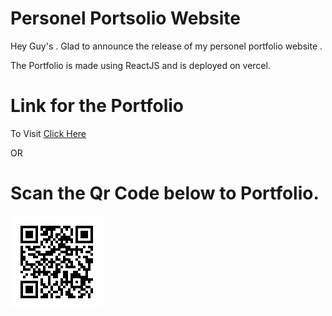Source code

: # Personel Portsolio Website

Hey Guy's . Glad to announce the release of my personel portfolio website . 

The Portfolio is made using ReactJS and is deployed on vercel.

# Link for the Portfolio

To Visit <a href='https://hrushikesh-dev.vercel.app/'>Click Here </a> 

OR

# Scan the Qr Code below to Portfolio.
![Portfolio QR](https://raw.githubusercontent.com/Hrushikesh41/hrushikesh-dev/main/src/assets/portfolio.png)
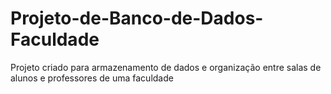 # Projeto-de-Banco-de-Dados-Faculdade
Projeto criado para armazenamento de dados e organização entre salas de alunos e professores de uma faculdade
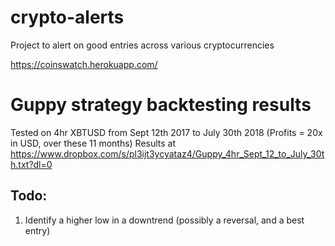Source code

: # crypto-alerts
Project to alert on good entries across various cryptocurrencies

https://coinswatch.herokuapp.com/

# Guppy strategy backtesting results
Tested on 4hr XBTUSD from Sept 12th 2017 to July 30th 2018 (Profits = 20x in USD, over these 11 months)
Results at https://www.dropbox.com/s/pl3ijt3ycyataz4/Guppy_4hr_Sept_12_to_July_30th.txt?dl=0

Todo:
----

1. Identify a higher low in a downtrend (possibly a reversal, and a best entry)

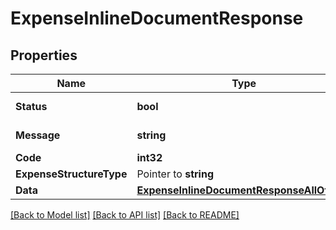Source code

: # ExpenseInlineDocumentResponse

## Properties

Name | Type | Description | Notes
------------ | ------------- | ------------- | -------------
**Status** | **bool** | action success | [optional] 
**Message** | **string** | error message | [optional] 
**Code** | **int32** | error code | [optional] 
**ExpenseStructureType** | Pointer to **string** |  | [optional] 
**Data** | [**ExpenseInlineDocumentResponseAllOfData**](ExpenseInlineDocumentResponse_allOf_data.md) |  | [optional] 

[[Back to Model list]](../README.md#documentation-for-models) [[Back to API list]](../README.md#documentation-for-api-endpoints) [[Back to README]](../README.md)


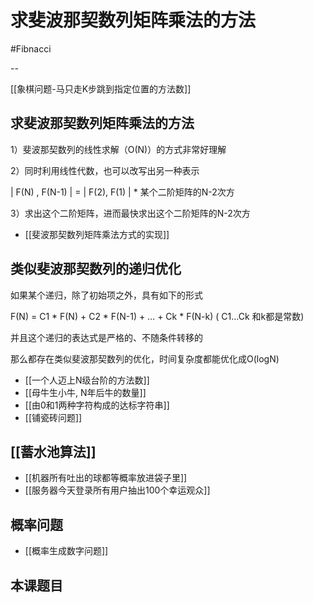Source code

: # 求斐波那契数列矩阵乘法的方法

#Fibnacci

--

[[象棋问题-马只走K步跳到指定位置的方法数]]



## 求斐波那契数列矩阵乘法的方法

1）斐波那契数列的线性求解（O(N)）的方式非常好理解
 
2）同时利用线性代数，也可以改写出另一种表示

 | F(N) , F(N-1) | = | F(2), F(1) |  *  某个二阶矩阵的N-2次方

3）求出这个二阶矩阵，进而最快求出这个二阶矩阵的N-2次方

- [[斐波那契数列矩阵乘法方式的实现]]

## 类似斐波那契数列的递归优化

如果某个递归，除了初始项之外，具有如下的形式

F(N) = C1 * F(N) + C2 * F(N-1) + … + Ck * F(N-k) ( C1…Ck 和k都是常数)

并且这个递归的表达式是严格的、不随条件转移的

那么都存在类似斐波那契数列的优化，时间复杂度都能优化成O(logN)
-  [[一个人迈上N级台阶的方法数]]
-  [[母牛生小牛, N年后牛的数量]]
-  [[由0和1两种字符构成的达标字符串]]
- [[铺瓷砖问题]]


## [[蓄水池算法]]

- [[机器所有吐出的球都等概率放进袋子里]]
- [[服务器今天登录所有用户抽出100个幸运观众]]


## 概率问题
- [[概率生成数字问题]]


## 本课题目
____________
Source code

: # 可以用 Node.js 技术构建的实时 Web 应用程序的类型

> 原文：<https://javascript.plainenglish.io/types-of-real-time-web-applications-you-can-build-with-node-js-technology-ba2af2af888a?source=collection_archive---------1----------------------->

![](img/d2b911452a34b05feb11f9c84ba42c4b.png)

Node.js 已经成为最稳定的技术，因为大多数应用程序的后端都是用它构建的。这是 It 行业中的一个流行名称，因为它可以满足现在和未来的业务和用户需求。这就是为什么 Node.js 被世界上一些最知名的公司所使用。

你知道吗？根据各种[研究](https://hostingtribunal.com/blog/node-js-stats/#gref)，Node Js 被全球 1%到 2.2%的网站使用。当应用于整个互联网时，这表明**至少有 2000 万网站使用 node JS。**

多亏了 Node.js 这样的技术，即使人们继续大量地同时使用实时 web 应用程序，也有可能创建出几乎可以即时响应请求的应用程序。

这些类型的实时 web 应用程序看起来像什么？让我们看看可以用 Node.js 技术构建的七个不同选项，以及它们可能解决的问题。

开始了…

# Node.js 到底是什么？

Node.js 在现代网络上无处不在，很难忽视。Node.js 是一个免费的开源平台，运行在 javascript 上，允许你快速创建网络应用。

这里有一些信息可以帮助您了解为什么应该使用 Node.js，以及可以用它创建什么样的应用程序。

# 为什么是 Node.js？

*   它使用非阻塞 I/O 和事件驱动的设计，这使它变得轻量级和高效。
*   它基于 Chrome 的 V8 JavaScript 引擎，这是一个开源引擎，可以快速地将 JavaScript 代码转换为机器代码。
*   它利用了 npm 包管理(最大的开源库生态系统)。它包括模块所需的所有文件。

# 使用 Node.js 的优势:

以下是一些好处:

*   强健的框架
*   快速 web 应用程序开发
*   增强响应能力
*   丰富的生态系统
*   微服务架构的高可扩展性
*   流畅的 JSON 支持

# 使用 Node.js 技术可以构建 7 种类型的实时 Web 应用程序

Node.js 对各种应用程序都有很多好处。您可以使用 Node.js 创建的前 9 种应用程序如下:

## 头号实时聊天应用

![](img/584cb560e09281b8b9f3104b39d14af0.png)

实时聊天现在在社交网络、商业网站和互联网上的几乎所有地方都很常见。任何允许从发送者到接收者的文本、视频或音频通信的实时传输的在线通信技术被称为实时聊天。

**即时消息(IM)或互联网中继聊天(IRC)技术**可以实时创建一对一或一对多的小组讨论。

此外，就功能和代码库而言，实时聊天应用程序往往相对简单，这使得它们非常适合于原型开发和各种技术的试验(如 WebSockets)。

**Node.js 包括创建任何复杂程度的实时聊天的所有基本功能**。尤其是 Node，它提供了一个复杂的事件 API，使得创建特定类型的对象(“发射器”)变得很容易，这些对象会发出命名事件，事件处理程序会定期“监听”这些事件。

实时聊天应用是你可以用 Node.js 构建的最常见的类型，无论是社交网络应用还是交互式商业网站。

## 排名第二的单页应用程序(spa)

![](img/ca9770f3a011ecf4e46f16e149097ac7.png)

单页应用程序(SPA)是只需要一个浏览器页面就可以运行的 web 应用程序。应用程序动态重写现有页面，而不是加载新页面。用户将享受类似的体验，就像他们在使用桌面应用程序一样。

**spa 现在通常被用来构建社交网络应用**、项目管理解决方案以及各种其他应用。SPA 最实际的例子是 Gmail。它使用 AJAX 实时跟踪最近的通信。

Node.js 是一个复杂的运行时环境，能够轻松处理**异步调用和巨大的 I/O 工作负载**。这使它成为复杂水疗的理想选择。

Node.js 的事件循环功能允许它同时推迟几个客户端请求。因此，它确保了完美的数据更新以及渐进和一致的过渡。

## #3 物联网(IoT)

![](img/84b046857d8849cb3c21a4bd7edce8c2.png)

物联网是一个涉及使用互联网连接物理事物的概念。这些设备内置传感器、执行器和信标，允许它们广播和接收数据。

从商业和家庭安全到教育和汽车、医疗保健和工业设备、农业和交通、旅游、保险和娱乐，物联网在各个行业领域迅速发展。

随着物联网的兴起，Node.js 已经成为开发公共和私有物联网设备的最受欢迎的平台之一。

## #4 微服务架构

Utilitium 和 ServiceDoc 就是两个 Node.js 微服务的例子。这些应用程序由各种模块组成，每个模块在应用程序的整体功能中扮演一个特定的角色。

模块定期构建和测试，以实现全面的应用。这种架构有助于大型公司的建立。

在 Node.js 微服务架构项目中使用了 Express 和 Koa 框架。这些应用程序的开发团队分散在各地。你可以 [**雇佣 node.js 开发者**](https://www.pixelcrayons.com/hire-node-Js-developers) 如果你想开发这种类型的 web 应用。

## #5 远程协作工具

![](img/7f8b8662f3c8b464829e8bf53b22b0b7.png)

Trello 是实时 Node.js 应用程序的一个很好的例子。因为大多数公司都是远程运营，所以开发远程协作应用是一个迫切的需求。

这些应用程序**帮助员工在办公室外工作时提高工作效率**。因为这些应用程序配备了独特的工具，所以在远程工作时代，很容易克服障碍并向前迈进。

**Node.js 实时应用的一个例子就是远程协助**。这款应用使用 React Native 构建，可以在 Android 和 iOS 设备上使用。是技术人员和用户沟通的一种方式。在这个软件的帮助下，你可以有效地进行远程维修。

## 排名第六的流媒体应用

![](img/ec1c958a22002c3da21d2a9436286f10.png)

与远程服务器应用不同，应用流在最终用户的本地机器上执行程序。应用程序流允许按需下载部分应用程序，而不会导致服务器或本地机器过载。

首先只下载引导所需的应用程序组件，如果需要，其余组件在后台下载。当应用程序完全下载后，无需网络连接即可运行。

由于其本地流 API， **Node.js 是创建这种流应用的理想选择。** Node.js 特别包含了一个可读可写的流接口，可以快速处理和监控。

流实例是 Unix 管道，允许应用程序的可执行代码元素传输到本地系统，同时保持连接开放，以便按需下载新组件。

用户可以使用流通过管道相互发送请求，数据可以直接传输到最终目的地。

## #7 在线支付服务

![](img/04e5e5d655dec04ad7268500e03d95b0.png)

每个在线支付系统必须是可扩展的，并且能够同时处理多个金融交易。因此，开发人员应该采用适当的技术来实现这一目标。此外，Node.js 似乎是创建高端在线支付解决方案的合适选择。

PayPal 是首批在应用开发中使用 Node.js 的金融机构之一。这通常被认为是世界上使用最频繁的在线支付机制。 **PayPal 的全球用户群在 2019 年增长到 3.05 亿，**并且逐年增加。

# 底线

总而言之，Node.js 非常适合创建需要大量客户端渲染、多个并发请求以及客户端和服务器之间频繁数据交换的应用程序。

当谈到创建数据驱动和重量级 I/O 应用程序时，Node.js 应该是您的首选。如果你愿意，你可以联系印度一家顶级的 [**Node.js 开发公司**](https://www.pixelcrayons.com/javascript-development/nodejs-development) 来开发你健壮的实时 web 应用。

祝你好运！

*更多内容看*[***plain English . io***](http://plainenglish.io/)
____________
From the material above, set down exactly the lines starting at the one with "[[象棋问题-马只走K步跳到指定位置的方法数]]" and ending at the one with "如果某个递归，除了初始项之外，具有如下的形式", end lines included.

* **Final answer**
[[象棋问题-马只走K步跳到指定位置的方法数]]



## 求斐波那契数列矩阵乘法的方法

1）斐波那契数列的线性求解（O(N)）的方式非常好理解
 
2）同时利用线性代数，也可以改写出另一种表示

 | F(N) , F(N-1) | = | F(2), F(1) |  *  某个二阶矩阵的N-2次方

3）求出这个二阶矩阵，进而最快求出这个二阶矩阵的N-2次方

- [[斐波那契数列矩阵乘法方式的实现]]

## 类似斐波那契数列的递归优化

如果某个递归，除了初始项之外，具有如下的形式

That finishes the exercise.